What a question! There are levels and flavors within this question that are intriguing (and ever so pervasive) at work and at home. Of course, the main issue here is accountability.

Over the years, as we’ve consulted with managers to work on accountability skills and with teams to build a culture of accountability, we’ve noted the following:

  • In low performing cultures, people don’t hold others accountable.
  • In good performing cultures, supervisors (or people with power) hold others accountable.
  • In the best performing cultures, everyone can and does hold everyone else accountable.

That distinction is key for a couple of reasons. When even a few low performers are not held accountable, the standard drops for everyone. “Oh yeah,” say colleagues, “Our written standards are A, but our real standards are A minus twenty percent.” Also, performance management systems alone cannot deal with performance gaps. Systems are necessary, but not sufficient. Real-time accountability is the responsibility of every person and is done the moment it’s needed. High, clear standards and real-time accountability from everyone is the key to a healthy culture.

Your direct report has a performance gap. You have followed a process. You have talked to her and even written her up.

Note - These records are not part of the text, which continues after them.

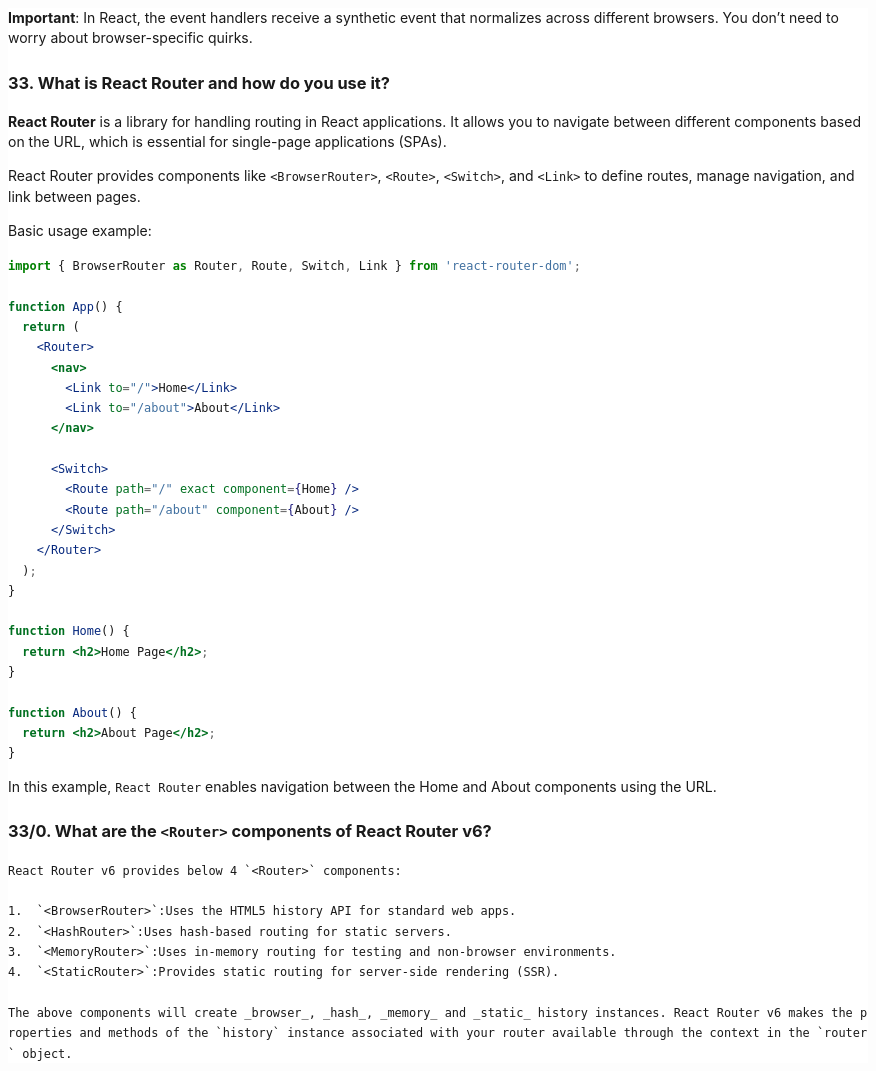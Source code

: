 **Important**: In React, the event handlers receive a synthetic event that normalizes across different browsers. You don’t need to worry about browser-specific quirks.

### 33. **What is React Router and how do you use it?**
**React Router** is a library for handling routing in React applications. It allows you to navigate between different components based on the URL, which is essential for single-page applications (SPAs).

React Router provides components like `<BrowserRouter>`, `<Route>`, `<Switch>`, and `<Link>` to define routes, manage navigation, and link between pages.

Basic usage example:
```jsx
import { BrowserRouter as Router, Route, Switch, Link } from 'react-router-dom';

function App() {
  return (
    <Router>
      <nav>
        <Link to="/">Home</Link>
        <Link to="/about">About</Link>
      </nav>

      <Switch>
        <Route path="/" exact component={Home} />
        <Route path="/about" component={About} />
      </Switch>
    </Router>
  );
}

function Home() {
  return <h2>Home Page</h2>;
}

function About() {
  return <h2>About Page</h2>;
}
```
In this example, `React Router` enables navigation between the Home and About components using the URL.

### 33/0. **What are the `<Router>` components of React Router v6?**

    React Router v6 provides below 4 `<Router>` components:

    1.  `<BrowserRouter>`:Uses the HTML5 history API for standard web apps.
    2.  `<HashRouter>`:Uses hash-based routing for static servers.
    3.  `<MemoryRouter>`:Uses in-memory routing for testing and non-browser environments.
    4.  `<StaticRouter>`:Provides static routing for server-side rendering (SSR).

    The above components will create _browser_, _hash_, _memory_ and _static_ history instances. React Router v6 makes the properties and methods of the `history` instance associated with your router available through the context in the `router` object.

Given what you’ve shared in your question, here are a couple of suggestions.

  • Make sure the expectations are clear. Clarity is needed on the process, steps or behaviors, and on the outcomes and results.
  • Don’t underestimate people’s need for training. People are excellent at masking ability problems. Does this employee need additional skill building? Are there any other barriers that are causing her to not perform? Too often, managers try to motivate employees when the real problem is an issue of ability. So make sure you’ve looked at her skills and knowledge. Make sure she can do the process is essential.
  • Clarify the consequences and then follow through. One of the biggest concerns I had as I read your question is this statement: “In the past two years…” This problem has gone on for too long. People often assume that to be nice they need to work on an issue for a long time. Not so. If you’ve clarified expectations, made sure she is capable, and removed barriers, then you need to help motivate her.
  • Motivate with natural consequences. After you have shared with her what her low performance has done to suppliers, customers, colleagues and to you, you need to start a discipline process. This process often includes probation, suspension without pay, and then termination. A fair and patient process gives people the clarity, the support, and the time they need to improve. If they don’t improve, they need to be let go. Avoiding the consequences is not positive for you, the company, or for your direct report. When people do not perform, when they feel stressed because they can’t do the job, it’s not helpful to them to keep that job. It is better for them to find a job that matches their abilities and their motivation. So this last step is often not only essential for the company, it is the best step for the employee. /LI>

Thank you for your question. And best wishes to all who are working to improve accountability, at work and at home.